### What is needed
Lines holding the string "Meter" are the ones to copy; find them all in the data.
===== Exercise inputs =====
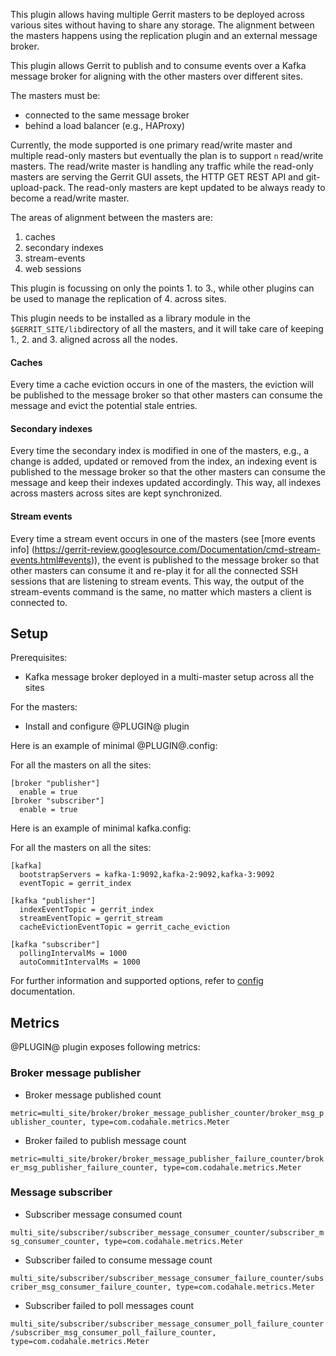This plugin allows having multiple Gerrit masters to be deployed across
various sites without having to share any storage. The alignment between
the masters happens using the replication plugin and an external message
broker.

This plugin allows Gerrit to publish and to consume events over a Kafka
message broker for aligning with the other masters over different sites.

The masters must be:

* connected to the same message broker
* behind a load balancer (e.g., HAProxy)

Currently, the mode supported is one primary read/write master and multiple
read-only masters but eventually the plan is to support `n` read/write masters.
The read/write master is handling any traffic while the
read-only masters are serving the Gerrit GUI assets, the HTTP GET REST API and
git-upload-pack. The read-only masters are kept updated to be always
ready to become a read/write master.

The areas of alignment between the masters are:

1. caches
2. secondary indexes
3. stream-events
4. web sessions

This plugin is focussing on only the points 1. to 3., while other plugins can be
used to manage the replication of 4. across sites.

This plugin needs to be installed as a library module in the
`$GERRIT_SITE/lib`directory of all the masters, and it will take care of
keeping 1., 2. and 3. aligned across all the nodes.

#### Caches
Every time a cache eviction occurs in one of the masters, the eviction will be
published to the message broker so that other masters can consume the message
and evict the potential stale entries.

#### Secondary indexes
Every time the secondary index is modified in one of the masters, e.g., a change
is added, updated or removed from the index, an indexing event is published to the
message broker so that the other masters can consume the message and keep their indexes
updated accordingly. This way, all indexes across masters across sites are kept synchronized.

#### Stream events
Every time a stream event occurs in one of the masters (see [more events info]
(https://gerrit-review.googlesource.com/Documentation/cmd-stream-events.html#events)),
the event is published to the message broker so that other masters can consume it and
re-play it for all the connected SSH sessions that are listening to stream events.
This way, the output of the stream-events command is the same, no matter which masters a client
is connected to.


## Setup

Prerequisites:

* Kafka message broker deployed in a multi-master setup across all the sites

For the masters:

* Install and configure @PLUGIN@ plugin

Here is an example of minimal @PLUGIN@.config:

For all the masters on all the sites:

```
[broker "publisher"]
  enable = true
[broker "subscriber"]
  enable = true
```

Here is an example of minimal kafka.config:

For all the masters on all the sites:

```
[kafka]
  bootstrapServers = kafka-1:9092,kafka-2:9092,kafka-3:9092
  eventTopic = gerrit_index

[kafka "publisher"]
  indexEventTopic = gerrit_index
  streamEventTopic = gerrit_stream
  cacheEvictionEventTopic = gerrit_cache_eviction

[kafka "subscriber"]
  pollingIntervalMs = 1000
  autoCommitIntervalMs = 1000
```

For further information and supported options, refer to [config](config.md)
documentation.

## Metrics

@PLUGIN@ plugin exposes following metrics:

### Broker message publisher
* Broker message published count

`metric=multi_site/broker/broker_message_publisher_counter/broker_msg_publisher_counter, type=com.codahale.metrics.Meter`

* Broker failed to publish message count

`metric=multi_site/broker/broker_message_publisher_failure_counter/broker_msg_publisher_failure_counter, type=com.codahale.metrics.Meter`

### Message subscriber
* Subscriber message consumed count

`multi_site/subscriber/subscriber_message_consumer_counter/subscriber_msg_consumer_counter, type=com.codahale.metrics.Meter`

* Subscriber failed to consume message count

`multi_site/subscriber/subscriber_message_consumer_failure_counter/subscriber_msg_consumer_failure_counter, type=com.codahale.metrics.Meter`

* Subscriber failed to poll messages count

`multi_site/subscriber/subscriber_message_consumer_poll_failure_counter/subscriber_msg_consumer_poll_failure_counter, type=com.codahale.metrics.Meter`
=====
### Task response
`metric=multi_site/broker/broker_message_publisher_counter/broker_msg_publisher_counter, type=com.codahale.metrics.Meter`
`metric=multi_site/broker/broker_message_publisher_failure_counter/broker_msg_publisher_failure_counter, type=com.codahale.metrics.Meter`
`multi_site/subscriber/subscriber_message_consumer_counter/subscriber_msg_consumer_counter, type=com.codahale.metrics.Meter`
`multi_site/subscriber/subscriber_message_consumer_failure_counter/subscriber_msg_consumer_failure_counter, type=com.codahale.metrics.Meter`
`multi_site/subscriber/subscriber_message_consumer_poll_failure_counter/subscriber_msg_consumer_poll_failure_counter, type=com.codahale.metrics.Meter`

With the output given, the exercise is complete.